<$BlogRSDURL$>

Monday, October 10, 2005

Pandemic Preparedness


Another WaPo editorial today deserves a little comment.  A month ago, I wrote about the warnings that the USA is not adequately prepared for an outbreak of avian influenza, should the virus mutate such that human-to-human transmission occurs readily.  (Note that the link to the article I cited has expired; the new, still-working, link is here.)  Bloggers have been keeping up with the risk of a pandemic, especially Hedwig at Living the Scientific life, in her weekly Birds in the News posts.  In her 21st edition, she laments the decline in funding for public health offices.  Those cuts are reminiscent of the recent cuts in funding for FEMA, as noted by Kevin Drum at Washington Monthly:
June 2005: Funding for the New Orleans district of the U.S. Army Corps of Engineers is cut by a record $71.2 million. One of the hardest-hit areas is the Southeast Louisiana Urban Flood Control Project, which was created after the May 1995 flood to improve drainage in Jefferson, Orleans and St. Tammany parishes.
The WaPo editorial makes the point that there are things that the government could be doing, but is not:
The solution lies not in antivirals but in a vaccine that could be tailored, relatively quickly, to whatever form the virus takes, as well as help for U.S. hospitals, which are filled to capacity. The administration is aware of the former problem; the president met Friday with vaccine manufacturers, and the National Institutes of Health has been conducting vaccine research. But legislation is needed to facilitate research and rapid production of vaccines. That's a difficult task, given that American pharmaceutical companies, scared off by liability issues and low profits, no longer make vaccines at all.

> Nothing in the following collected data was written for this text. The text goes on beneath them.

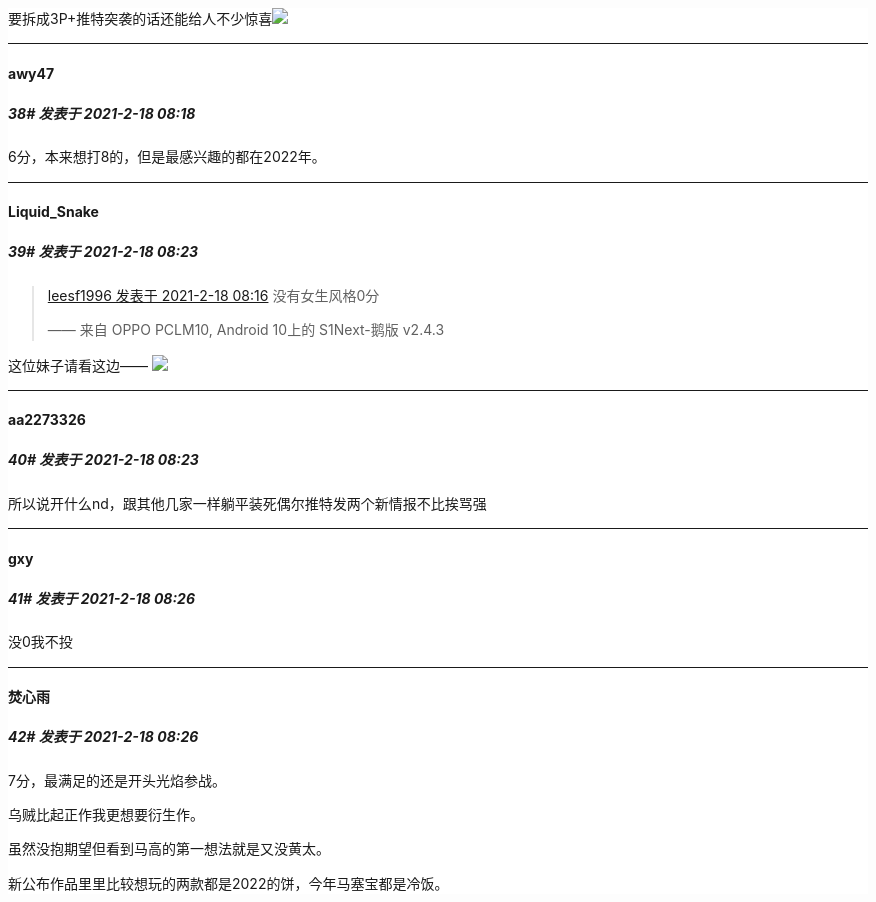 
要拆成3P+推特突袭的话还能给人不少惊喜<img src="https://static.saraba1st.com/image/smiley/face2017/165.png" referrerpolicy="no-referrer">


-----

####  awy47  
##### 38#       发表于 2021-2-18 08:18


6分，本来想打8的，但是最感兴趣的都在2022年。


-----

####  Liquid_Snake  
##### 39#       发表于 2021-2-18 08:23


<blockquote><a href="httphttps://bbs.saraba1st.com/2b/forum.php?mod=redirect&amp;goto=findpost&amp;pid=50361685&amp;ptid=1988303" target="_blank">leesf1996 发表于 2021-2-18 08:16</a>
没有女生风格0分

—— 来自 OPPO PCLM10, Android 10上的 S1Next-鹅版 v2.4.3</blockquote>
这位妹子请看这边——
<img src="https://p.sda1.dev/1/24baaa7c57f3f309bc4cc0e5a71e578a/IMG_CMP_224024376.jpeg" referrerpolicy="no-referrer">


-----

####  aa2273326  
##### 40#       发表于 2021-2-18 08:23


所以说开什么nd，跟其他几家一样躺平装死偶尔推特发两个新情报不比挨骂强


-----

####  gxy  
##### 41#       发表于 2021-2-18 08:26


没0我不投


-----

####  焚心雨  
##### 42#       发表于 2021-2-18 08:26


7分，最满足的还是开头光焰参战。

乌贼比起正作我更想要衍生作。

虽然没抱期望但看到马高的第一想法就是又没黄太。

新公布作品里里比较想玩的两款都是2022的饼，今年马塞宝都是冷饭。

Some in Congress have been working on a successor to last year's failed Bioshield legislation, which was intended to break the vaccine deadlock. Sens. Orrin G. Hatch (R-Utah) and Joseph I. Lieberman (D-Conn.) have introduced Bioshield II, which would absolve vaccine manufacturers of liability and give them patent incentives to produce vaccines. Sen. Richard Burr (R-N.C.), chairman of the bioterrorism and public health preparedness subcommittee, has announced his intention to introduce an innovative bill that would set up an agency, similar to the Defense Advanced Research Projects Agency, to invest in early research into drug and vaccine development in conjunction with the private sector.
Personally, I agree with the notion of removing or limiting liability for vaccine manufacturers, because that is a major impediment in the industry.  At the same time, however, I would like to see a fund established for the few claims that would arise, inevitably, from the widespread use of any pharmaceutical agent.  In the case of vaccines, there is obviously great public good to be had from their use, but that good cannot be realized without exposing some individuals to harm.  I  think it would be fair to compensate persons who are harmed by their participation in a vaccine program, since they took on a risk for the benefit of society as a whole.  I would hate to see the potential legal liability have the unintended consequence of heightening a threat to the entire population.